PSP, a type of lung tumor, exhibits a low lymph node metastasis rate of 2–4% [4], with distant metastases being exceedingly rare. Metastatic PSP is rare and few case reports have documented distant metastases [5, 8]. This case report documents the first PSP case with multiple distant metastases that responded to treatment with ipilimumab and nivolumab following the failure of repeated local treatments.
In this case, the PSP was TTF-1 positive, indicating its origin from type 2 alveolar epithelial cells [3]. Thoracic tumors, including non-small cell lung cancer (NSCLC), generally respond well to immunotherapy; however, the efficacy of immune checkpoint inhibitors in patients with PSP has rarely been reported. A previous study demonstrated the efficacy of pembrolizumab in metastatic PSP, although it was not evaluated in combination with apatinib and PD-L1 [8]. The 5-year CheckMate227 Part 1 results indicated that ipilimumab and nivolumab improved overall survival (OS) compared to chemotherapy in patients with metastatic NSCLC, particularly those without PD-L1 expression in the tumor [9]. Hence, ipilimumab and nivolumab were chosen to treat this metastatic PSP case based on the absence of PD-L1 expression.

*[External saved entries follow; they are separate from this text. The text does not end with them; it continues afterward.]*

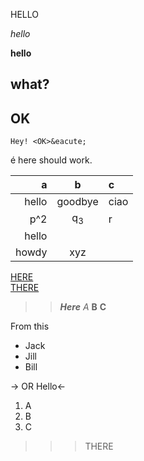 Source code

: HELLO

*hello*

**hello**

## what?

## OK  
	Hey! <OK>&eacute;
&eacute; here should work.


a|b|c
-:|:-:|:-
hello|goodbye|ciao
p^2|q<sub>3</sub>|r
|hello|
|howdy|xyz|



   [HERE](http://ch)  
   [THERE][1]

[1]: http://z:15001/home	"Zigli"

>> ***Here*** *A* **B** ****C****

From this  

-	Jack
- 	Jill
- 	Bill  

 -> OR Hello<-
 
1. A
2. B
3. C


>>> THERE


 
	
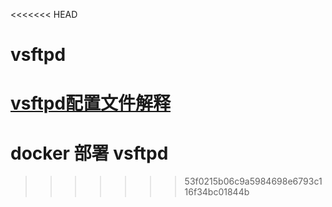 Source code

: <<<<<<< HEAD
# vsftpd

[vsftpd配置文件解释](http://vsftpd.beasts.org/vsftpd_conf.html)
=======
# docker 部署 vsftpd
>>>>>>> 53f0215b06c9a5984698e6793c116f34bc01844b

The AKT signaling pathway is critical for tumor growth, particularly the AKT1 E17K mutation, which is found in 1.2% of all cancers. The NCI-MATCH study indicated that capivasertib, an AKT inhibitor, may be effective for E17K-mutated tumors with a 28.6% response rate [7]. AKT1 E17K has also been reported in PSP [8], as demonstrated in this case. However, another study suggested that the AKT1 E17K mutation alone does not exhibit malignant behavior and that combining AKT1 mutations with other oncogenes could accelerate the malignant progression of benign PSPs [8]. Thus, the targeted inhibition of AKT alone may be insufficient.

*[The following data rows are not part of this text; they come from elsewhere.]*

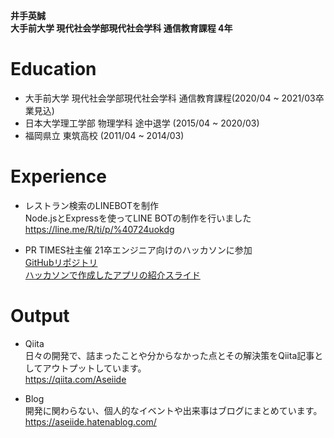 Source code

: **井手英誠**  
**大手前大学 現代社会学部現代社会学科 通信教育課程 4年**

# Education
- 大手前大学 現代社会学部現代社会学科 通信教育課程(2020/04 ~ 2021/03卒業見込)
- 日本大学理工学部 物理学科 途中退学 (2015/04 ~ 2020/03)
- 福岡県立 東筑高校 (2011/04 ~ 2014/03)

# Experience
- レストラン検索のLINEBOTを制作  
Node.jsとExpressを使ってLINE BOTの制作を行いました  
https://line.me/R/ti/p/%40724uokdg

- PR TIMES社主催 21卒エンジニア向けのハッカソンに参加  
[GitHubリポジトリ](https://github.com/prtimes-intern-ruby/hitokoto)  
[ハッカソンで作成したアプリの紹介スライド](https://docs.google.com/presentation/d/1QFsx1X86LyuaMsezJ4kFvW6YUys-O6QQgYHE68HCAco/edit?usp=sharing)  

# Output
- Qiita  
日々の開発で、詰まったことや分からなかった点とその解決策をQiita記事としてアウトプットしています。  
https://qiita.com/Aseiide

- Blog  
開発に関わらない、個人的なイベントや出来事はブログにまとめています。  
https://aseiide.hatenablog.com/


<!--
**Aseiide/Aseiide** is a ✨ _special_ ✨ repository because its `README.md` (this file) appears on your GitHub profile.

Here are some ideas to get you started:

- 🔭 I’m currently working on ...
- 🌱 I’m currently learning ...
- 👯 I’m looking to collaborate on ...
- 🤔 I’m looking for help with ...
- 💬 Ask me about ...
- 📫 How to reach me: ...
- 😄 Pronouns: ...
- ⚡ Fun fact: ...
-->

This study has certain limitations. As PSP is a low-grade tumor, it is questionable whether a 7-month treatment duration is sufficient to assess the efficacy of ipilimumab and nivolumab. Additionally, the small size of the mammary biopsy sample precluded genomic or PD-L1 evaluation. Despite these limitations, our findings hold significance for oncologists in similar scenarios.